Go through the entries below from the first line and transcribe each one exactly, ending with the line that contains "3) Пространство форм объёма одномерно.\\".

→ Plain-text document sources
⁂
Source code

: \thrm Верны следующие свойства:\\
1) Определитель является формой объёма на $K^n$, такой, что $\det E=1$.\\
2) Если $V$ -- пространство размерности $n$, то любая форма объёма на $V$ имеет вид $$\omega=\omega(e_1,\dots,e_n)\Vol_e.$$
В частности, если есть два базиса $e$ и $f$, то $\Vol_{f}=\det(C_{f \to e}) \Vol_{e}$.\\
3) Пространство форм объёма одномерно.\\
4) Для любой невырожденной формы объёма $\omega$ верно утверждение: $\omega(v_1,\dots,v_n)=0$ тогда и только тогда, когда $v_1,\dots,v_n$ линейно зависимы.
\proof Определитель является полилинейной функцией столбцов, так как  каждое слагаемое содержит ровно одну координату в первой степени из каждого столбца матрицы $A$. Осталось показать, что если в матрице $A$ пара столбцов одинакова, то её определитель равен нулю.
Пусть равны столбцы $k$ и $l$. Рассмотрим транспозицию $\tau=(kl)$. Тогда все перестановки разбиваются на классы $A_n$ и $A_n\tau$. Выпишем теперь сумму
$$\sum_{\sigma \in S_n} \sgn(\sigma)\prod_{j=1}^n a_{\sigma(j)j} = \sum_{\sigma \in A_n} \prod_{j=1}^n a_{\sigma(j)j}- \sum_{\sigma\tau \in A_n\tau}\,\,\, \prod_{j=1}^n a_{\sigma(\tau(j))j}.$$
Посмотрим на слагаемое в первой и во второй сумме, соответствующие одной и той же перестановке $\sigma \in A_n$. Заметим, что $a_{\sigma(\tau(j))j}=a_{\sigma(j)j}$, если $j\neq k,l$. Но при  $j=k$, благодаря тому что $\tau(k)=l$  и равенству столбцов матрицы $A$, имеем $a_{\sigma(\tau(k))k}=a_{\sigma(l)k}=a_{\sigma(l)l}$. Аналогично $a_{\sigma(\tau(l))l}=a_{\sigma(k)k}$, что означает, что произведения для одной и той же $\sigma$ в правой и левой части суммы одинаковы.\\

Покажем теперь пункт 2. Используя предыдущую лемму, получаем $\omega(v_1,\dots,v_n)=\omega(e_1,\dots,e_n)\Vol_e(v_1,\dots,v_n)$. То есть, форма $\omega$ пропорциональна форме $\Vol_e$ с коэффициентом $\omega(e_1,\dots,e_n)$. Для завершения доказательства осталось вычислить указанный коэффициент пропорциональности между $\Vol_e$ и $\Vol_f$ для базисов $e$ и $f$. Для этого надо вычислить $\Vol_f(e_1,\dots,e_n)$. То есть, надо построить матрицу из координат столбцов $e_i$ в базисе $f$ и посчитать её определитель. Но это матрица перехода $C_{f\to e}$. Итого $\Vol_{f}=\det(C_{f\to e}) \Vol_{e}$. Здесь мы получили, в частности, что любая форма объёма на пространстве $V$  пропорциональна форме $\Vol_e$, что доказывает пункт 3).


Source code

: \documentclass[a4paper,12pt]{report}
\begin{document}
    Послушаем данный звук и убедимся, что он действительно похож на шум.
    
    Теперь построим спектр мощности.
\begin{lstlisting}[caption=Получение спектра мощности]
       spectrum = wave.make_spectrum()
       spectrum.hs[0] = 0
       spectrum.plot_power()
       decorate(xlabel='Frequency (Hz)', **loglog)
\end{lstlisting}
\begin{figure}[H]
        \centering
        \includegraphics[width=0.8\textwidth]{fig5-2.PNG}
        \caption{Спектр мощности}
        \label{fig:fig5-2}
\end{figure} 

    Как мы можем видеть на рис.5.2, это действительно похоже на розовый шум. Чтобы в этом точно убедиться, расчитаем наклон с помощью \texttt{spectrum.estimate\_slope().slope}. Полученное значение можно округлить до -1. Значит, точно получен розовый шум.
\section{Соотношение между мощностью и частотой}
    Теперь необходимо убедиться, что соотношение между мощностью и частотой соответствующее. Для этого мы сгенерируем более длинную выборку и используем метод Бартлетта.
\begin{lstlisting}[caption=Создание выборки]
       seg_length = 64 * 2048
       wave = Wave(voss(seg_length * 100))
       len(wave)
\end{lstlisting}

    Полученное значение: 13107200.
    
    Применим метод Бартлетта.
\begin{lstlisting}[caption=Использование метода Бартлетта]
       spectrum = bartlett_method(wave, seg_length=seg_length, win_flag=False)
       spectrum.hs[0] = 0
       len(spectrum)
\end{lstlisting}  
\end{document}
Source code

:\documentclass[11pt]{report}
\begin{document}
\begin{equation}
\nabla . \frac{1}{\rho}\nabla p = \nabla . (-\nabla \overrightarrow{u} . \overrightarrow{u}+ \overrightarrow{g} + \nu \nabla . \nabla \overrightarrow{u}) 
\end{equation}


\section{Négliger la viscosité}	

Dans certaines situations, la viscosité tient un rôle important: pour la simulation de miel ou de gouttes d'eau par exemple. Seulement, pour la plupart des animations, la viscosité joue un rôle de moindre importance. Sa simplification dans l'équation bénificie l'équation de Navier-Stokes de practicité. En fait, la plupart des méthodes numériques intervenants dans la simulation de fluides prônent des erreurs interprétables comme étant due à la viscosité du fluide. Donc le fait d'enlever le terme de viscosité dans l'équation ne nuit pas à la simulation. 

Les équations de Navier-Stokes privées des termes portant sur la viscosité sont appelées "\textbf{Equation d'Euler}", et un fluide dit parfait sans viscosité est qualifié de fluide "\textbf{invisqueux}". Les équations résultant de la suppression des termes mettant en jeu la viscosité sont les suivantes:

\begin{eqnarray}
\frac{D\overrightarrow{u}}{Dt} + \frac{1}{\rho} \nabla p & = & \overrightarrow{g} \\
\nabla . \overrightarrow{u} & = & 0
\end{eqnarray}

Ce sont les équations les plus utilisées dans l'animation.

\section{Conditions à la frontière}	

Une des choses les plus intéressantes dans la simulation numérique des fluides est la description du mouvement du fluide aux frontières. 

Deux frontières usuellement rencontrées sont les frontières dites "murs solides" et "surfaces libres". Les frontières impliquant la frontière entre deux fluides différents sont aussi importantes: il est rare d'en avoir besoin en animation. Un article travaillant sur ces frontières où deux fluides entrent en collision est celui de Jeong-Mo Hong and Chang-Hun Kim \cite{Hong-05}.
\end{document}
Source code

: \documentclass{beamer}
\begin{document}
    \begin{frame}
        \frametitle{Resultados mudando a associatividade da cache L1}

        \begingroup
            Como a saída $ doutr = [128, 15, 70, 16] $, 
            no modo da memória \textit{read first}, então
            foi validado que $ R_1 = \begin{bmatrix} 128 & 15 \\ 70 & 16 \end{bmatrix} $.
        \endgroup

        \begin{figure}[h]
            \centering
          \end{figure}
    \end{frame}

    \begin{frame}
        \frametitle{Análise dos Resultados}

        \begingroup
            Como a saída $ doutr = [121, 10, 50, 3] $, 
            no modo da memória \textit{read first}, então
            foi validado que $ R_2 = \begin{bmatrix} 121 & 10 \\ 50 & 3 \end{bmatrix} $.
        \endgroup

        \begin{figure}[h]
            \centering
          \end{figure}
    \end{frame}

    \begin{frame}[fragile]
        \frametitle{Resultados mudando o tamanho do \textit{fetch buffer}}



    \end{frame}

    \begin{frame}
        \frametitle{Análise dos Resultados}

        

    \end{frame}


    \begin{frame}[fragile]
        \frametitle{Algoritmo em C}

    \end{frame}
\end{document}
⁂
→ Answer area
Source code

: \thrm Верны следующие свойства:\\
1) Определитель является формой объёма на $K^n$, такой, что $\det E=1$.\\
2) Если $V$ -- пространство размерности $n$, то любая форма объёма на $V$ имеет вид $$\omega=\omega(e_1,\dots,e_n)\Vol_e.$$
В частности, если есть два базиса $e$ и $f$, то $\Vol_{f}=\det(C_{f \to e}) \Vol_{e}$.\\
3) Пространство форм объёма одномерно.\\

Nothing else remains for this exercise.